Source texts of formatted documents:
-.-.-

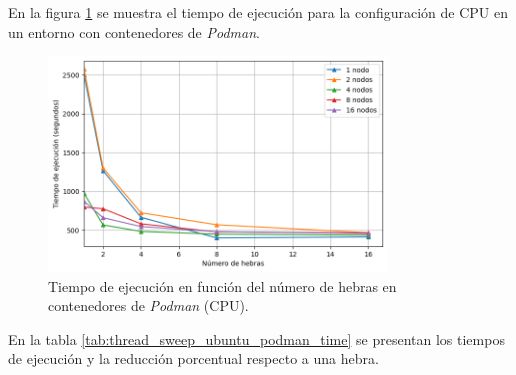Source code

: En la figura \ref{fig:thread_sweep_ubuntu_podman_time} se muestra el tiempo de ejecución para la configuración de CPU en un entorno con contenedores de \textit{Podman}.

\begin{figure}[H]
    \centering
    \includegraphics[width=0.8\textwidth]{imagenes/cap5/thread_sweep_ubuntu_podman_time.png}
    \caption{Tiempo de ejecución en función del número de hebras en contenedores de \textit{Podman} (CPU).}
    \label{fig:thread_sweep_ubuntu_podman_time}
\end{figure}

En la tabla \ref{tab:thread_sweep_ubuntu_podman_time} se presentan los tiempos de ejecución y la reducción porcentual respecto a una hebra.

-.-.-

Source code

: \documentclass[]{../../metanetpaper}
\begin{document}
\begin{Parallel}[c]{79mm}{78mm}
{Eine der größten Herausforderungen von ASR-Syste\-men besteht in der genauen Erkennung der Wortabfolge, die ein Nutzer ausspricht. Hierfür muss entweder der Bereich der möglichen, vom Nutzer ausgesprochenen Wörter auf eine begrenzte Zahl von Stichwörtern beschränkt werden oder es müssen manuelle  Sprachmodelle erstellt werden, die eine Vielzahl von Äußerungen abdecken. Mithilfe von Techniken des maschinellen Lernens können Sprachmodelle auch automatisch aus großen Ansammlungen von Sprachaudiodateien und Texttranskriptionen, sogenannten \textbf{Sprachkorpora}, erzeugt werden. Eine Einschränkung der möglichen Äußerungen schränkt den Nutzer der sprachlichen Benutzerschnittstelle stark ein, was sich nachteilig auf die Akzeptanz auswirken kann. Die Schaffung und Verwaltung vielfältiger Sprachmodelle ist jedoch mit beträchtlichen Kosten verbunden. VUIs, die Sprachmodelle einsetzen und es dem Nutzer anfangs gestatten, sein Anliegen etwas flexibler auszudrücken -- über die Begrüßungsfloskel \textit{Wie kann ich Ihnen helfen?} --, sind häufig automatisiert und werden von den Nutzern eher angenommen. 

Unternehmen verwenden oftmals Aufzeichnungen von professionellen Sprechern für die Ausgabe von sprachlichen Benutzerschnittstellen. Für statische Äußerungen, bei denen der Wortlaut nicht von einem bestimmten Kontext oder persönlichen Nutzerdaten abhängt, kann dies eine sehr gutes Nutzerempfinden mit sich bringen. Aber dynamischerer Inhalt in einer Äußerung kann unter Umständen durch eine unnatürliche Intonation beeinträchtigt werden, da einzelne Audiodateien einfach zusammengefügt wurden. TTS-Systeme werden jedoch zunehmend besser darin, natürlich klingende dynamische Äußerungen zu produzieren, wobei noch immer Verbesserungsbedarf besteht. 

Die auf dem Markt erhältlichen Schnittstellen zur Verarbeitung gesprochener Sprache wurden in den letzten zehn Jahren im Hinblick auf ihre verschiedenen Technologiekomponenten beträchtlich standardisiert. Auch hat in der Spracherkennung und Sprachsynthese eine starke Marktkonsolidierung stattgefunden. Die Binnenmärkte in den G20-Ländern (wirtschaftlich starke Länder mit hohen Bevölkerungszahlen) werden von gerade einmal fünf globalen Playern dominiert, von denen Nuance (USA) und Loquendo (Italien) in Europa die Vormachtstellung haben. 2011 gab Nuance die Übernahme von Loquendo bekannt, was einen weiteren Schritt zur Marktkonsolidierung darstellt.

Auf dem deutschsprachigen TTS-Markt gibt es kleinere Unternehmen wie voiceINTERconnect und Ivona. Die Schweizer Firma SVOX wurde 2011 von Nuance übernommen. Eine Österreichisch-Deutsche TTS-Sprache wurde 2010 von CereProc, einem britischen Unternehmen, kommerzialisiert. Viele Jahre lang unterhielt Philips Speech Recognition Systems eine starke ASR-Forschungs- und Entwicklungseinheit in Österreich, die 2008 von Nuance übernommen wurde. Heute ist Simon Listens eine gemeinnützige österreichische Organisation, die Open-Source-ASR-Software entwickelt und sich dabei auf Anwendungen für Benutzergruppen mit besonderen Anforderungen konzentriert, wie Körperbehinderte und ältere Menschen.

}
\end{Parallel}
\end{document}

-.-.-

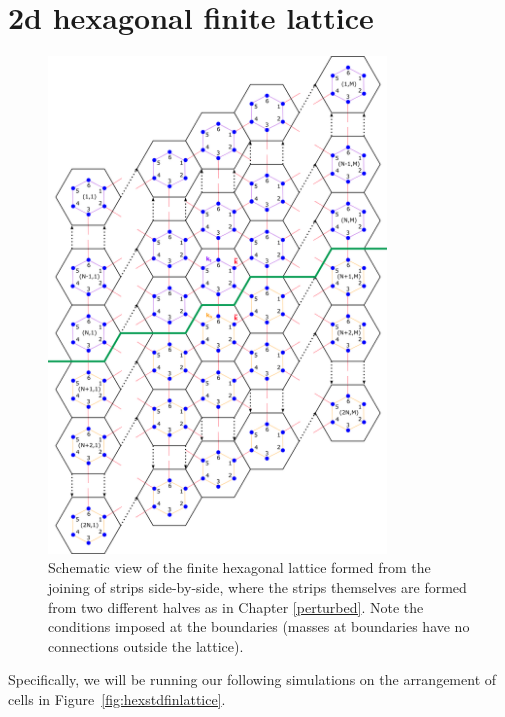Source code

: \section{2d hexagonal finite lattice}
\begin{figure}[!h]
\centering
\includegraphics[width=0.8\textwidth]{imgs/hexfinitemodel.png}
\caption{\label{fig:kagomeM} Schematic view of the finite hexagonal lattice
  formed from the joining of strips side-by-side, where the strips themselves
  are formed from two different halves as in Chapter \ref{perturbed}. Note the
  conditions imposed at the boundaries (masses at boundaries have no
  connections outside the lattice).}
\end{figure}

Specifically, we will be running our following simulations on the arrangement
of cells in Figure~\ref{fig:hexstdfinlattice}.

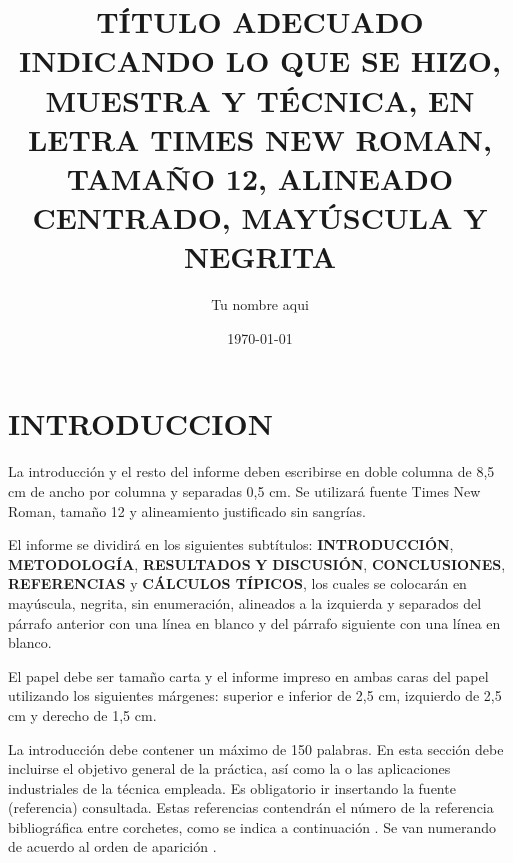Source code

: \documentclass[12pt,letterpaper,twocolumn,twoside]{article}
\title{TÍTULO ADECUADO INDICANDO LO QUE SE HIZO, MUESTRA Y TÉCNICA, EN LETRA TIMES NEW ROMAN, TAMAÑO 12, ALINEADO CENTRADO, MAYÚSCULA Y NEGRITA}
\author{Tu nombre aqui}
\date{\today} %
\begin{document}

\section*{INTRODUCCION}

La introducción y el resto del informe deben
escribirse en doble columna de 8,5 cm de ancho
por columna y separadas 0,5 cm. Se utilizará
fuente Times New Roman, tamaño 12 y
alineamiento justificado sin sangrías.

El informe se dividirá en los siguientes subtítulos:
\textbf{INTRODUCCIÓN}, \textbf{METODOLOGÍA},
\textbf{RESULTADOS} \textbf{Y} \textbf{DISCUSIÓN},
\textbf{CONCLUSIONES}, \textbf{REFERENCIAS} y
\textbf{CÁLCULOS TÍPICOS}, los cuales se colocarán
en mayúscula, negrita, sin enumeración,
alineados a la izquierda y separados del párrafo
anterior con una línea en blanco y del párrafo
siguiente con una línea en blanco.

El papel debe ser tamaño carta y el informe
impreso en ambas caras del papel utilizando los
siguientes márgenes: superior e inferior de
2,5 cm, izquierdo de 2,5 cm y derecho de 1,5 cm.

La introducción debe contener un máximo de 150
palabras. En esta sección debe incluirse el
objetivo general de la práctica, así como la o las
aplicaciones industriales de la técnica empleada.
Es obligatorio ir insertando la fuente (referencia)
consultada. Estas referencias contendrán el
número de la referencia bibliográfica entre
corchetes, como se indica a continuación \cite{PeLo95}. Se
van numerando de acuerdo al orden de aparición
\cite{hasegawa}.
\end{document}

-.-.-

Above are some lines. Repeat exactly, and only, those from the line that has "En la figura" through the line that has "En la tabla".

: En la figura \ref{fig:thread_sweep_ubuntu_podman_time} se muestra el tiempo de ejecución para la configuración de CPU en un entorno con contenedores de \textit{Podman}.

\begin{figure}[H]
    \centering
    \includegraphics[width=0.8\textwidth]{imagenes/cap5/thread_sweep_ubuntu_podman_time.png}
    \caption{Tiempo de ejecución en función del número de hebras en contenedores de \textit{Podman} (CPU).}
    \label{fig:thread_sweep_ubuntu_podman_time}
\end{figure}

En la tabla \ref{tab:thread_sweep_ubuntu_podman_time} se presentan los tiempos de ejecución y la reducción porcentual respecto a una hebra.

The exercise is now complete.